Exercise data:

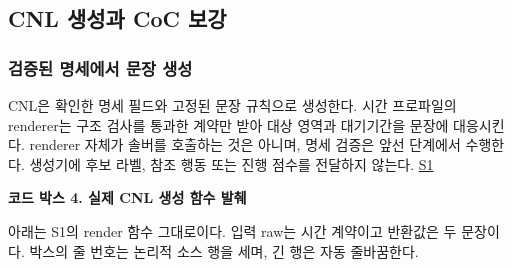 \documentclass[10pt,a4paper,twocolumn]{article}\usepackage[margin=18mm]{geometry}\usepackage{fontspec,kotex}
\begin{document}
\subsection{CNL 생성과 CoC 보강}

\subsubsection{검증된 명세에서 문장 생성}

CNL은 확인한 명세 필드와 고정된 문장 규칙으로 생성한다. 시간 프로파일의 renderer는 구조 검사를 통과한 계약만 받아 대상 영역과 대기기간을 문장에 대응시킨다. renderer 자체가 솔버를 호출하는 것은 아니며, 명세 검증은 앞선 단계에서 수행한다. 생성기에 후보 라벨, 참조 행동 또는 진행 점수를 전달하지 않는다. \href{\detokenize{/home/jinhyun/prj_ws/prj_jin/guardsynth-cc/projects/04-guardsynth-coc/experiments/paper1_cnl_learning/temporal_preservation.py}}{S1}\par

\textbf{코드 박스 4. 실제 CNL 생성 함수 발췌}\par

아래는 S1의 {\ttfamily{}\selectfont\footnotesize render} 함수 그대로이다. 입력 raw는 시간 계약이고 반환값은 두 문장이다. 박스의 줄 번호는 논리적 소스 행을 세며, 긴 행은 자동 줄바꿈한다.\par
\end{document}
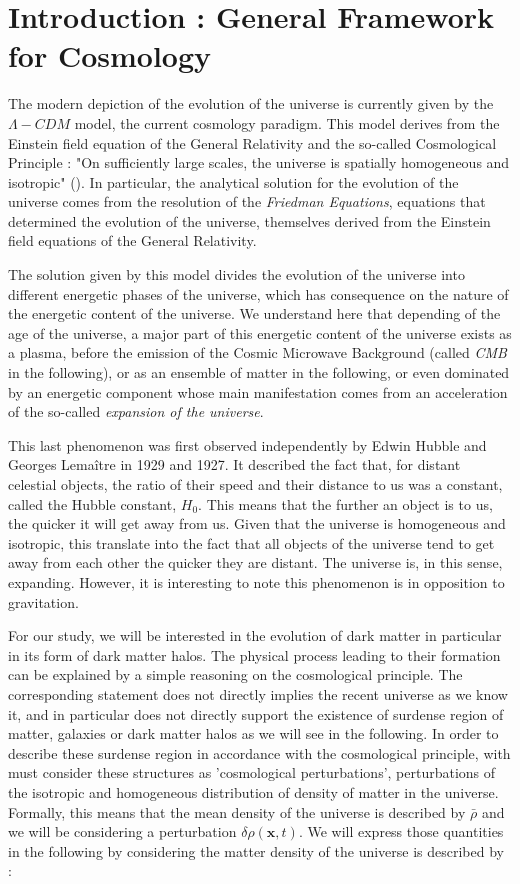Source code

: \section*{Introduction : General Framework for Cosmology}

The modern depiction of the evolution of the universe is currently given by the $\Lambda -CDM$ model, the current cosmology paradigm. This model derives from the Einstein field equation of the General Relativity and the so-called Cosmological Principle : "On sufficiently large scales, the universe is spatially homogeneous and isotropic" (\cite{MBW}). In particular, the analytical solution for the evolution of the universe comes from the resolution of the \textit{Friedman Equations}, equations that determined the evolution of the universe, themselves derived from the Einstein field equations of the General Relativity.

The solution given by this model divides the evolution of the universe into different energetic phases of the universe, which has consequence on the nature of the energetic content of the universe. We understand here that depending of the age of the universe, a major part of this energetic content of the universe exists as a plasma, before the emission of the Cosmic Microwave Background (called \textit{CMB} in the following), or as an ensemble of matter in the following, or even dominated by an energetic component whose main manifestation comes from an acceleration of the so-called \textit{expansion of the universe}.

This last phenomenon was first observed independently by Edwin Hubble and Georges Lemaître in 1929 and 1927. It described the fact that, for distant celestial objects, the ratio of their speed and their distance to us was a constant, called the Hubble constant, $H_0$. This means that the further an object is to us, the quicker it will get away from us. Given that the universe is homogeneous and isotropic, this translate into the fact that all objects of the universe tend to get away from each other the quicker they are distant. The universe is, in this sense, expanding. However, it is interesting to note this phenomenon is in opposition to gravitation.

For our study, we will be interested in the evolution of dark matter in particular in its form of dark matter halos. The physical process leading to their formation can be explained by a simple reasoning on the cosmological principle. The corresponding statement does not directly implies the recent universe as we know it, and in particular does not directly support the existence of surdense region of matter, galaxies or dark matter halos as we will see in the following. In order to describe these surdense region in accordance with the cosmological principle, with must consider these structures as 'cosmological perturbations', perturbations of the isotropic and homogeneous distribution of density of matter in the universe. Formally, this means that the mean density of the universe is described by $\bar{\rho}$ and we will be considering a perturbation $\delta \rho (\textbf{x}, t)$. We will express those quantities in the following by considering the matter density of the universe is described by :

Directions for this task: Only the count should be given: the number of lines in the entries above containing the word "textit".

The completed task: 2